#### Task item
Your task is to copy the data exactly while leaving out every picture.

#### Records to use

☆ ☆ ☆

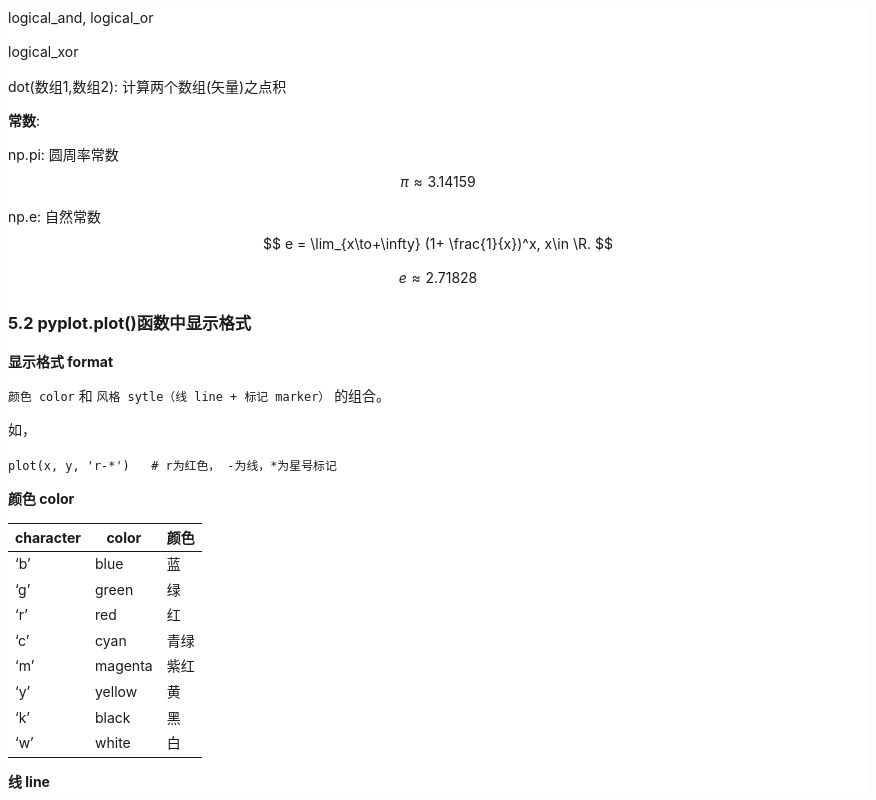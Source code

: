 logical_and, logical_or

logical_xor

dot(数组1,数组2):  计算两个数组(矢量)之点积



**常数**:

np.pi: 圆周率常数
$$
\pi \approx 3.14159
$$


np.e:  自然常数　
$$
e = \lim_{x\to+\infty} (1+ \frac{1}{x})^x, x\in \R.
$$

$$
e\approx 2.71828
$$

### 5.2  pyplot.plot()函数中显示格式

**显示格式 format** 

`颜色 color` 和 `风格 sytle（线 line + 标记 marker）` 的组合。

如，

```
plot(x, y, 'r-*')   # r为红色， -为线，*为星号标记
```

**颜色 color**

| character | color   | 颜色 |
| --------- | ------- | ---- |
| ‘b’       | blue    | 蓝   |
| ‘g’       | green   | 绿   |
| ‘r’       | red     | 红   |
| ‘c’       | cyan    | 青绿 |
| ‘m’       | magenta | 紫红 |
| ‘y’       | yellow  | 黄   |
| ‘k’       | black   | 黑   |
| ‘w’       | white   | 白   |



**线 line**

☆ ☆ ☆

#### Task answer
Source code

: logical_and, logical_or

logical_xor

dot(数组1,数组2):  计算两个数组(矢量)之点积



**常数**:

np.pi: 圆周率常数
$$
\pi \approx 3.14159
$$


np.e:  自然常数　
$$
e = \lim_{x\to+\infty} (1+ \frac{1}{x})^x, x\in \R.
$$

$$
e\approx 2.71828
$$

### 5.2  pyplot.plot()函数中显示格式

**显示格式 format** 

`颜色 color` 和 `风格 sytle（线 line + 标记 marker）` 的组合。

如，

```
plot(x, y, 'r-*')   # r为红色， -为线，*为星号标记
```

**颜色 color**

| character | color   | 颜色 |
| --------- | ------- | ---- |
| ‘b’       | blue    | 蓝   |
| ‘g’       | green   | 绿   |
| ‘r’       | red     | 红   |
| ‘c’       | cyan    | 青绿 |
| ‘m’       | magenta | 紫红 |
| ‘y’       | yellow  | 黄   |
| ‘k’       | black   | 黑   |
| ‘w’       | white   | 白   |



**线 line**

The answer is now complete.